Tuesday, September 18, 2018

There's a new sheriff in town at the NLRB


Last week was a big one at the National Labor Relations Board.

First, the Board announced its intent to modify its joint employer standard. This move, while not unexpected, is nevertheless significant. You can read all of the backstory on this issue here.

Suffice it to say that the Board intends to, yet again, require a putative joint employer to "possess and actually exercise substantial direct and immediate control over the employees' essential terms and conditions of employment in a manner that is not limited and routine."

Secondly, the Board ordered its field offices to start pursuing unfair labor practice charges against unions for "negligent" behavior.

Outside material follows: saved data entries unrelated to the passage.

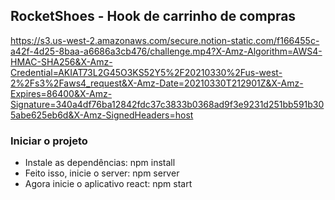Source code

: ## RocketShoes - Hook de carrinho de compras

https://s3.us-west-2.amazonaws.com/secure.notion-static.com/f166455c-a42f-4d25-8baa-a6686a3cb476/challenge.mp4?X-Amz-Algorithm=AWS4-HMAC-SHA256&X-Amz-Credential=AKIAT73L2G45O3KS52Y5%2F20210330%2Fus-west-2%2Fs3%2Faws4_request&X-Amz-Date=20210330T212901Z&X-Amz-Expires=86400&X-Amz-Signature=340a4df76ba12842fdc37c3833b0368ad9f3e9231d251bb591b305abe625eb6d&X-Amz-SignedHeaders=host

### Iniciar o projeto
- Instale as dependências: npm install
- Feito isso, inicie o server: npm server
- Agora inicie o aplicativo react: npm start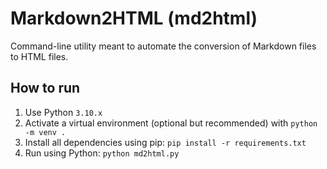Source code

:# Markdown2HTML (md2html)

Command-line utility meant to automate the conversion of Markdown files to HTML files.

## How to run

1. Use Python `3.10.x`
2. Activate a virtual environment (optional but recommended) with `python -m venv .`
3. Install all dependencies using pip: `pip install -r requirements.txt`
4. Run using Python: `python md2html.py`

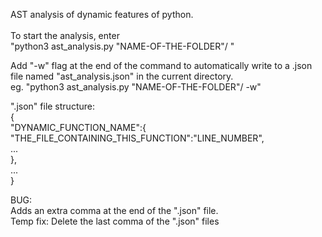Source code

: AST analysis of dynamic features of python.<br />
<br />
To start the analysis, enter <br />
"python3 ast_analysis.py "NAME-OF-THE-FOLDER"/ "<br />

Add "-w" flag at the end of the command to automatically write to a .json file named "ast_analysis.json" in the current directory.<br />
eg. "python3 ast_analysis.py "NAME-OF-THE-FOLDER"/ -w"<br />

".json" file structure:<br />
{<br />
  "DYNAMIC_FUNCTION_NAME":{<br />
    "THE_FILE_CONTAINING_THIS_FUNCTION":"LINE_NUMBER",<br />
    ...<br />
  },<br />
  ...<br />
}<br />

BUG:<br />
Adds an extra comma at the end of the ".json" file.<br />
  Temp fix: Delete the last comma of the ".json" files <br />




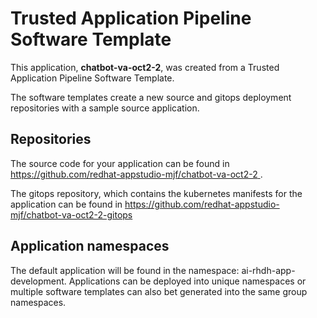 # Trusted Application Pipeline Software Template

This application, **chatbot-va-oct2-2**, was created from a Trusted Application Pipeline Software Template.

The software templates create a new source and gitops deployment repositories with a sample source application. 

## Repositories

The source code for your application can be found in [https://github.com/redhat-appstudio-mjf/chatbot-va-oct2-2 ](https://github.com/redhat-appstudio-mjf/chatbot-va-oct2-2 ).
 
The gitops repository, which contains the kubernetes manifests for the application can be found in 
[https://github.com/redhat-appstudio-mjf/chatbot-va-oct2-2-gitops ](https://github.com/redhat-appstudio-mjf/chatbot-va-oct2-2-gitops ) 

## Application namespaces 

The default application will be found in the namespace: ai-rhdh-app-development. Applications can be deployed into unique namespaces or multiple software templates can also bet generated into the same group namespaces.  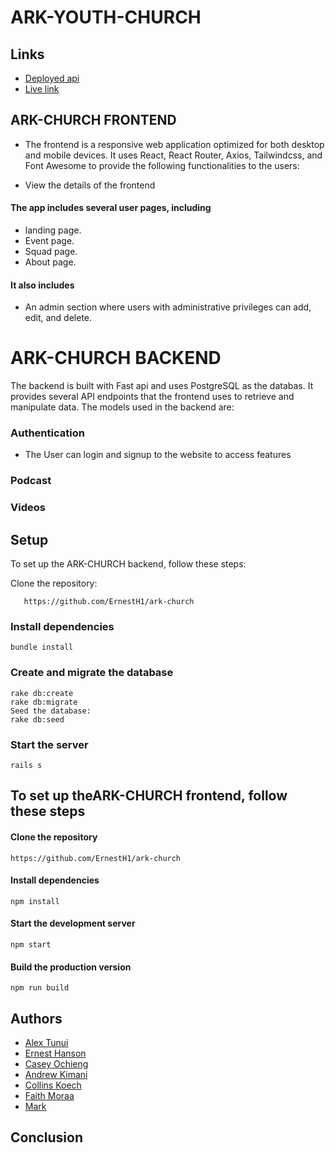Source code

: # ARK-YOUTH-CHURCH

## Links

- [Deployed api](/)
- [Live link](/)

## ARK-CHURCH FRONTEND 

* The frontend is a responsive web application optimized for both desktop and mobile devices. It uses React, React Router, Axios, Tailwindcss, and Font Awesome to provide the following functionalities to the users:

- View the details of the frontend

#### The app includes several user pages, including

- landing page.
- Event page.
- Squad page.
- About page.

#### It also includes

- An admin section where users with administrative privileges can add, edit, and delete.

# ARK-CHURCH BACKEND

The backend is built with Fast api and uses PostgreSQL as the databas. It provides several API endpoints that the frontend uses to retrieve and manipulate data. The models used in the backend are:

### Authentication
- The User can login and signup to the website to access features
### Podcast
### Videos



## Setup

To set up the ARK-CHURCH backend, follow these steps:

Clone the repository:

       https://github.com/ErnestH1/ark-church

### Install dependencies

    bundle install

### Create and migrate the database

    rake db:create
    rake db:migrate
    Seed the database:
    rake db:seed

### Start the server

    rails s

## To set up theARK-CHURCH frontend, follow these steps

#### Clone the repository

    https://github.com/ErnestH1/ark-church

#### Install dependencies

    npm install

#### Start the development server

    npm start

#### Build the production version

    npm run build

## Authors

- [Alex Tunui](https://github.com/AlexTanui)
- [Ernest Hanson](https://github.com/)
- [Casey Ochieng](https://github.com/caseyochieng)
- [Andrew Kimani](https://github.com/)
- [Collins Koech](https://github.com/)
- [Faith Moraa](https://github.com/)
- [Mark ](http://github.com/Towerofdragons)

## Conclusion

You can view a copy of the NLRB's internal directive (obtained by BNA) here.

What might qualify as "negligent" behavior by a union?

  • Losing, misplacing, or forgetting about an employee's grievance, unless the union had a reasonable procedure or system in place to track grievances that failed for an identifiable and clearly enunciated reason.
  • Failing to communicate decisions relating to grievances, or to respond to requests for information or documents from the grieving employee, unless the union has a reasonable excuse of meaningful explanation. 

This is a 180-turn in historical NLRB precedent, an likely to result in an increase in both unfair labor practice charges against unions and employee litigation against unions.

Let's not all get too excited about these changes. The NLRB's precedents tends to sway in the political breezes. One should expect, as we saw from 2009 - 2017, changes to these and other rules when the Democrats retake the White House. For now, however, employers should enjoy a much more business-friendly NLRB.